Records from a data source:
....

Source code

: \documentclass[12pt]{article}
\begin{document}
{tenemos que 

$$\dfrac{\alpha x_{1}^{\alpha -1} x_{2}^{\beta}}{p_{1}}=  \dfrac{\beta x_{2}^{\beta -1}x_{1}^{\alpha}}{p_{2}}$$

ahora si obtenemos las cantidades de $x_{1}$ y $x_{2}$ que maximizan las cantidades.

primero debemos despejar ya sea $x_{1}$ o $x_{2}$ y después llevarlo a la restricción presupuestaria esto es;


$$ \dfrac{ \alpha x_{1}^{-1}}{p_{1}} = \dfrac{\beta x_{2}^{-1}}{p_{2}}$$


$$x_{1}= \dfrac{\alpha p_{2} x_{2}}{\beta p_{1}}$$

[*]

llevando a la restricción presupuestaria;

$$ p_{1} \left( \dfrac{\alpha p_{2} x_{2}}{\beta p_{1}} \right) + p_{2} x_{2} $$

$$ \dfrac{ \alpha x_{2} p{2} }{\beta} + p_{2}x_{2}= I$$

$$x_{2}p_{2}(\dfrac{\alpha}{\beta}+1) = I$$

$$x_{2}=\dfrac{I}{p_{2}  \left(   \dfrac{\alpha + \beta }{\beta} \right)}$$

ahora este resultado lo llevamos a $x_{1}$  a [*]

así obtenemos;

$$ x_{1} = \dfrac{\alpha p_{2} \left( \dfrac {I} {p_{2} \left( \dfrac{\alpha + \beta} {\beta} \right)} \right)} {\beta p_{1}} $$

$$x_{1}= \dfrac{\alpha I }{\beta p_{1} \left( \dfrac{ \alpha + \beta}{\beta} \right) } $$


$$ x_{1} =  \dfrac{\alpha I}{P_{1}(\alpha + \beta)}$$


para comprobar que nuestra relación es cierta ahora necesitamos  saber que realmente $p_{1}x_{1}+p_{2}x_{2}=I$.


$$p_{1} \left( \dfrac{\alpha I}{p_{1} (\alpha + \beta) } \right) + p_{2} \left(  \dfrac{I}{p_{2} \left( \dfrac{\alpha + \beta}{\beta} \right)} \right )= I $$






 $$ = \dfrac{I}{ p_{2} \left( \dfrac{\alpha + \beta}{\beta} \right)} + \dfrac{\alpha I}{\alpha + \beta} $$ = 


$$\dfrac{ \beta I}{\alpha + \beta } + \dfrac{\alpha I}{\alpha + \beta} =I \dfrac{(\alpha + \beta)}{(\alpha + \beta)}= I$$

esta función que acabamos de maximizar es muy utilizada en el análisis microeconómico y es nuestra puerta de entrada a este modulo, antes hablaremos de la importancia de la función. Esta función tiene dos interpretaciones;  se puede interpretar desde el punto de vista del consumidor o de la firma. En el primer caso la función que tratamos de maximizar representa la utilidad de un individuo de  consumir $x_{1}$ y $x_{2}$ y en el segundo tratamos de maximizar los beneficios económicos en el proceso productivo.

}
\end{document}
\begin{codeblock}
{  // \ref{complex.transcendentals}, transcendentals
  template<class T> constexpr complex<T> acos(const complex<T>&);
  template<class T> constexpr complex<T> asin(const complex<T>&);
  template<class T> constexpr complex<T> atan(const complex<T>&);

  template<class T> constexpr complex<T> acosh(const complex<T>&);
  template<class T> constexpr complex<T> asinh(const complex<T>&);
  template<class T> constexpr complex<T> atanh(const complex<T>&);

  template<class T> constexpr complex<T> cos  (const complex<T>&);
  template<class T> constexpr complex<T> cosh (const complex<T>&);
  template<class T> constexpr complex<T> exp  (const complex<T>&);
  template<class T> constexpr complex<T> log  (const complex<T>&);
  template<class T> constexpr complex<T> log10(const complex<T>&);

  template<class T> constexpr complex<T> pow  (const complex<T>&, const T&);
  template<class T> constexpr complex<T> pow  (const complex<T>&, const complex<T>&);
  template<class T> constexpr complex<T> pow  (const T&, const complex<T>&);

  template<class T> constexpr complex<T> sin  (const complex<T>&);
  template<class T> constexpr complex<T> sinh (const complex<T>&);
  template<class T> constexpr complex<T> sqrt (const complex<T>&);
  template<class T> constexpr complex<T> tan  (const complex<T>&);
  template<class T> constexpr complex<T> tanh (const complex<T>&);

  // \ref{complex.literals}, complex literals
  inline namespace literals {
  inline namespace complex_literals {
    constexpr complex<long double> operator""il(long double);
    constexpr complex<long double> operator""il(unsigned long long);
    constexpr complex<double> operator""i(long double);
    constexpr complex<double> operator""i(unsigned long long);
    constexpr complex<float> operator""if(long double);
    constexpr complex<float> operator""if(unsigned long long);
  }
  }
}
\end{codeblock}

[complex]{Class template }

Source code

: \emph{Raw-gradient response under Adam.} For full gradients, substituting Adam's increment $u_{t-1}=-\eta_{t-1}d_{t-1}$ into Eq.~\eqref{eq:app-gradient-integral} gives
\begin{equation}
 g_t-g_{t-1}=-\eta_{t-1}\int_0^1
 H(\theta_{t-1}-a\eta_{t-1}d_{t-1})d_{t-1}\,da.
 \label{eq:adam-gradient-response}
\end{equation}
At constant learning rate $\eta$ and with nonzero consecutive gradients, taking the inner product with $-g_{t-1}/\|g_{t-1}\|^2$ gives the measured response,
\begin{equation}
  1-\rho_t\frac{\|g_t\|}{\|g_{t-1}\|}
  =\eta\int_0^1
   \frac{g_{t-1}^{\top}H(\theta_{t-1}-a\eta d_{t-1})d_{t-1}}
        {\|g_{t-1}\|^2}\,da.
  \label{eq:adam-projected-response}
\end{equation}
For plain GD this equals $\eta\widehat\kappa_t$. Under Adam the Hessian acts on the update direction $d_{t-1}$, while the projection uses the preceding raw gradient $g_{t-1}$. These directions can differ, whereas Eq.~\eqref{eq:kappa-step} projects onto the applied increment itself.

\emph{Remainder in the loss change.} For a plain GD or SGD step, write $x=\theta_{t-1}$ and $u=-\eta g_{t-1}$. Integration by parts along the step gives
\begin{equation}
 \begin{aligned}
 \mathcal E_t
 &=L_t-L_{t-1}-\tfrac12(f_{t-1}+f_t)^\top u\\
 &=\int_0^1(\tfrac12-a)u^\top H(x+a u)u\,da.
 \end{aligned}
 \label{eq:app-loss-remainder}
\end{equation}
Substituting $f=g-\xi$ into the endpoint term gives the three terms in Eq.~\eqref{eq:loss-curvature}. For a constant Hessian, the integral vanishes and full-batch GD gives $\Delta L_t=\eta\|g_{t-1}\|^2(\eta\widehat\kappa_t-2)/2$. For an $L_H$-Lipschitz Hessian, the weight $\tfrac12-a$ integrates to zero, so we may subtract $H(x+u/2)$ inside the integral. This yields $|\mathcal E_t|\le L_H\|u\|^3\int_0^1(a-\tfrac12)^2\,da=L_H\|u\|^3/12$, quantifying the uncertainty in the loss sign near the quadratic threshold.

....

EXERCISE PROMPT: What you return should match the data character for character.

SOLUTION TO THIS PROBLEM:
Source code

: \documentclass[12pt]{article}
\begin{document}
{tenemos que 

$$\dfrac{\alpha x_{1}^{\alpha -1} x_{2}^{\beta}}{p_{1}}=  \dfrac{\beta x_{2}^{\beta -1}x_{1}^{\alpha}}{p_{2}}$$

ahora si obtenemos las cantidades de $x_{1}$ y $x_{2}$ que maximizan las cantidades.

primero debemos despejar ya sea $x_{1}$ o $x_{2}$ y después llevarlo a la restricción presupuestaria esto es;


$$ \dfrac{ \alpha x_{1}^{-1}}{p_{1}} = \dfrac{\beta x_{2}^{-1}}{p_{2}}$$


$$x_{1}= \dfrac{\alpha p_{2} x_{2}}{\beta p_{1}}$$

[*]

llevando a la restricción presupuestaria;

$$ p_{1} \left( \dfrac{\alpha p_{2} x_{2}}{\beta p_{1}} \right) + p_{2} x_{2} $$

$$ \dfrac{ \alpha x_{2} p{2} }{\beta} + p_{2}x_{2}= I$$

$$x_{2}p_{2}(\dfrac{\alpha}{\beta}+1) = I$$

$$x_{2}=\dfrac{I}{p_{2}  \left(   \dfrac{\alpha + \beta }{\beta} \right)}$$

ahora este resultado lo llevamos a $x_{1}$  a [*]

así obtenemos;

$$ x_{1} = \dfrac{\alpha p_{2} \left( \dfrac {I} {p_{2} \left( \dfrac{\alpha + \beta} {\beta} \right)} \right)} {\beta p_{1}} $$

$$x_{1}= \dfrac{\alpha I }{\beta p_{1} \left( \dfrac{ \alpha + \beta}{\beta} \right) } $$


$$ x_{1} =  \dfrac{\alpha I}{P_{1}(\alpha + \beta)}$$


para comprobar que nuestra relación es cierta ahora necesitamos  saber que realmente $p_{1}x_{1}+p_{2}x_{2}=I$.


$$p_{1} \left( \dfrac{\alpha I}{p_{1} (\alpha + \beta) } \right) + p_{2} \left(  \dfrac{I}{p_{2} \left( \dfrac{\alpha + \beta}{\beta} \right)} \right )= I $$






 $$ = \dfrac{I}{ p_{2} \left( \dfrac{\alpha + \beta}{\beta} \right)} + \dfrac{\alpha I}{\alpha + \beta} $$ = 


$$\dfrac{ \beta I}{\alpha + \beta } + \dfrac{\alpha I}{\alpha + \beta} =I \dfrac{(\alpha + \beta)}{(\alpha + \beta)}= I$$

esta función que acabamos de maximizar es muy utilizada en el análisis microeconómico y es nuestra puerta de entrada a este modulo, antes hablaremos de la importancia de la función. Esta función tiene dos interpretaciones;  se puede interpretar desde el punto de vista del consumidor o de la firma. En el primer caso la función que tratamos de maximizar representa la utilidad de un individuo de  consumir $x_{1}$ y $x_{2}$ y en el segundo tratamos de maximizar los beneficios económicos en el proceso productivo.

}
\end{document}
\begin{codeblock}
{  // \ref{complex.transcendentals}, transcendentals
  template<class T> constexpr complex<T> acos(const complex<T>&);
  template<class T> constexpr complex<T> asin(const complex<T>&);
  template<class T> constexpr complex<T> atan(const complex<T>&);

  template<class T> constexpr complex<T> acosh(const complex<T>&);
  template<class T> constexpr complex<T> asinh(const complex<T>&);
  template<class T> constexpr complex<T> atanh(const complex<T>&);

  template<class T> constexpr complex<T> cos  (const complex<T>&);
  template<class T> constexpr complex<T> cosh (const complex<T>&);
  template<class T> constexpr complex<T> exp  (const complex<T>&);
  template<class T> constexpr complex<T> log  (const complex<T>&);
  template<class T> constexpr complex<T> log10(const complex<T>&);

  template<class T> constexpr complex<T> pow  (const complex<T>&, const T&);
  template<class T> constexpr complex<T> pow  (const complex<T>&, const complex<T>&);
  template<class T> constexpr complex<T> pow  (const T&, const complex<T>&);

  template<class T> constexpr complex<T> sin  (const complex<T>&);
  template<class T> constexpr complex<T> sinh (const complex<T>&);
  template<class T> constexpr complex<T> sqrt (const complex<T>&);
  template<class T> constexpr complex<T> tan  (const complex<T>&);
  template<class T> constexpr complex<T> tanh (const complex<T>&);

  // \ref{complex.literals}, complex literals
  inline namespace literals {
  inline namespace complex_literals {
    constexpr complex<long double> operator""il(long double);
    constexpr complex<long double> operator""il(unsigned long long);
    constexpr complex<double> operator""i(long double);
    constexpr complex<double> operator""i(unsigned long long);
    constexpr complex<float> operator""if(long double);
    constexpr complex<float> operator""if(unsigned long long);
  }
  }
}
\end{codeblock}

[complex]{Class template }

Source code

: \emph{Raw-gradient response under Adam.} For full gradients, substituting Adam's increment $u_{t-1}=-\eta_{t-1}d_{t-1}$ into Eq.~\eqref{eq:app-gradient-integral} gives
\begin{equation}
 g_t-g_{t-1}=-\eta_{t-1}\int_0^1
 H(\theta_{t-1}-a\eta_{t-1}d_{t-1})d_{t-1}\,da.
 \label{eq:adam-gradient-response}
\end{equation}
At constant learning rate $\eta$ and with nonzero consecutive gradients, taking the inner product with $-g_{t-1}/\|g_{t-1}\|^2$ gives the measured response,
\begin{equation}
  1-\rho_t\frac{\|g_t\|}{\|g_{t-1}\|}
  =\eta\int_0^1
   \frac{g_{t-1}^{\top}H(\theta_{t-1}-a\eta d_{t-1})d_{t-1}}
        {\|g_{t-1}\|^2}\,da.
  \label{eq:adam-projected-response}
\end{equation}
For plain GD this equals $\eta\widehat\kappa_t$. Under Adam the Hessian acts on the update direction $d_{t-1}$, while the projection uses the preceding raw gradient $g_{t-1}$. These directions can differ, whereas Eq.~\eqref{eq:kappa-step} projects onto the applied increment itself.

\emph{Remainder in the loss change.} For a plain GD or SGD step, write $x=\theta_{t-1}$ and $u=-\eta g_{t-1}$. Integration by parts along the step gives
\begin{equation}
 \begin{aligned}
 \mathcal E_t
 &=L_t-L_{t-1}-\tfrac12(f_{t-1}+f_t)^\top u\\
 &=\int_0^1(\tfrac12-a)u^\top H(x+a u)u\,da.
 \end{aligned}
 \label{eq:app-loss-remainder}
\end{equation}
Substituting $f=g-\xi$ into the endpoint term gives the three terms in Eq.~\eqref{eq:loss-curvature}. For a constant Hessian, the integral vanishes and full-batch GD gives $\Delta L_t=\eta\|g_{t-1}\|^2(\eta\widehat\kappa_t-2)/2$. For an $L_H$-Lipschitz Hessian, the weight $\tfrac12-a$ integrates to zero, so we may subtract $H(x+u/2)$ inside the integral. This yields $|\mathcal E_t|\le L_H\|u\|^3\int_0^1(a-\tfrac12)^2\,da=L_H\|u\|^3/12$, quantifying the uncertainty in the loss sign near the quadratic threshold.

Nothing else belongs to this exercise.